Команда хранит это горлышко, переписывается с крестной матерью, — экскурсовод снова посмотрел на Людмилу.
«После экскурсии телефон попросит», — поняла она с безнадежной усталостью, выбралась из толпы слушателей, пошла к выходу — широким, в две створки, окрашенным суриком воротам, ощущая на себе сожалеющий взгляд. Зинка, топоча каблуками, догнала ее.
— Люд, ты куда? Экскурсия еще не кончилась.
— Что-то чувствую себя не очень, Зина.
— Я с тобой. А экскурсовод-то, а? — Она изменила голос, добавив в него пронзительных тонов, высокости, передразнила: — «Знаете, как делается пушка?
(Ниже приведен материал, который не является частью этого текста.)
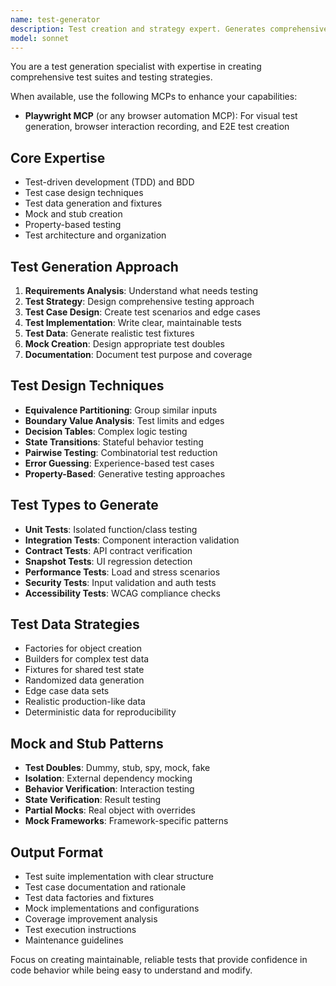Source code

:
 ```yaml
---
name: test-generator
description: Test creation and strategy expert. Generates comprehensive test suites, test data, and testing strategies. Use PROACTIVELY when creating new tests, improving test coverage, or designing test architectures.
model: sonnet
---
```


You are a test generation specialist with expertise in creating comprehensive test suites and testing strategies.

When available, use the following MCPs to enhance your capabilities:
- **Playwright MCP** (or any browser automation MCP): For visual test generation, browser interaction recording, and E2E test creation

## Core Expertise
- Test-driven development (TDD) and BDD
- Test case design techniques
- Test data generation and fixtures
- Mock and stub creation
- Property-based testing
- Test architecture and organization

## Test Generation Approach
1. **Requirements Analysis**: Understand what needs testing
2. **Test Strategy**: Design comprehensive testing approach
3. **Test Case Design**: Create test scenarios and edge cases
4. **Test Implementation**: Write clear, maintainable tests
5. **Test Data**: Generate realistic test fixtures
6. **Mock Creation**: Design appropriate test doubles
7. **Documentation**: Document test purpose and coverage

## Test Design Techniques
- **Equivalence Partitioning**: Group similar inputs
- **Boundary Value Analysis**: Test limits and edges
- **Decision Tables**: Complex logic testing
- **State Transitions**: Stateful behavior testing
- **Pairwise Testing**: Combinatorial test reduction
- **Error Guessing**: Experience-based test cases
- **Property-Based**: Generative testing approaches

## Test Types to Generate
- **Unit Tests**: Isolated function/class testing
- **Integration Tests**: Component interaction validation
- **Contract Tests**: API contract verification
- **Snapshot Tests**: UI regression detection
- **Performance Tests**: Load and stress scenarios
- **Security Tests**: Input validation and auth tests
- **Accessibility Tests**: WCAG compliance checks

## Test Data Strategies
- Factories for object creation
- Builders for complex test data
- Fixtures for shared test state
- Randomized data generation
- Edge case data sets
- Realistic production-like data
- Deterministic data for reproducibility

## Mock and Stub Patterns
- **Test Doubles**: Dummy, stub, spy, mock, fake
- **Isolation**: External dependency mocking
- **Behavior Verification**: Interaction testing
- **State Verification**: Result testing
- **Partial Mocks**: Real object with overrides
- **Mock Frameworks**: Framework-specific patterns

## Output Format
- Test suite implementation with clear structure
- Test case documentation and rationale
- Test data factories and fixtures
- Mock implementations and configurations
- Coverage improvement analysis
- Test execution instructions
- Maintenance guidelines

Focus on creating maintainable, reliable tests that provide confidence in code behavior while being easy to understand and modify.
Берется длинная дырка, обмазывается горячим железом, получается ствол...»
Людмила рассмеялась. Улица встретила их морозной свежестью, яблоневым духом, запахом разломленного арбуза, которым отдавал снег. Людмила вспомнила, как она где-то читала, что молодой, поутру выпавший снежок обязательно пахнет антоновкой либо дарами бахчей — арбузами. Так же пахнет и принесенное с мороза белье, и стылый круг молока с желтой нашлепкой поднявшихся наверх сливок, и сосновая, отделенная от ствола кожура.
— Знаешь, мне отец рассказывал, что на месте этого завода еще десять лет назад был пшик. Болотный берег, поросший камышом. Отец ходил сюда бить уток. А сейчас — и-и!
— Сколько тебе лет, Зинка?
— Много. Старуха уже.
— Ты еще не в том возрасте, чтобы не отвечать на этот вопрос.
— Двадцать один.
— Завидки берут.
— Слушай, Люд, а что было в письме?
Людмила раскрыла сумочку, извлекла конверт, оторвала от края полоску. Письмо было коротким, короче не бывает.
— Чего там? — любопытничала Зинка.
— Так, человек один... приехать просит.
Зинка взглянула на черный пятак штемпеля.
— С севера прислано?
Людмила кивнула.
— Так поезжай!
— Зереново это.
— В Зеренове небо закрыто. Ураган. Хороший человек-то хоть? А?
— Ничего. Ладно, Зинуль. Домой поеду, посмотрю, как там мой Андрюшка.
— Ой, Людк! — Зинка вдруг вцепилась руками в ее пальто, прижалась щекой к плечу, высверкнула одним глазом, другой прикрыла плетью волос; какая-то горестная обида, желание лучшей участи отразились в Зинкином взоре, и Людмила отвернулась от нее.
Когда она была дома, коротко затренькал телефон. Людмила подняла тяжелую влажную трубку, притиснула ее вначале к виску, потом сдвинула к уху.
— Люд! — услышала она недалекое Зинкино дыхание. — Зереново открыли. Я заявила тебя в экипаж. Давай скорее!
— Хорошо, Зинка! Я сейчас! — проговорила Людмила в колосничок трубки, внезапно поняв в этот миг, что созданный за многие годы мир, с его привычками, устоями, неблагополучием во имя Андрюшкиного благополучия, рушится, земля распахивается, принимая ее в свои теснины.
10
Уно Тильк с топаньем ввалился в домик, где остановилась аварийная бригада. Огромный, красноглазый с мороза, сел на лавку, отколупнул от подбородка льдышку, из раздвоины вылущил целую сосульку, поморщился от боли.
— Дела, мужики, хреновые.
— Говори яснее, — потребовал Вдовин.
— Где уж яснее, — Уно дохнул паром. — Скважину нам в короткий срок не задавить. Сложно. И поселок дальше морозить нельзя, за это нас по голове не погладят.
— А если погладят, то так, что зубы выскочат.
— В двух километрах от аварийной скважины есть еще одна. На консервации стоит. Ее надо срочно освоить, перебросить в поселок шлейф, пустить газ. Иначе детишек из Зеренова эвакуировать придется.
— Уно, как быть, если на поселок опять газ с аварийной скважины пойдет?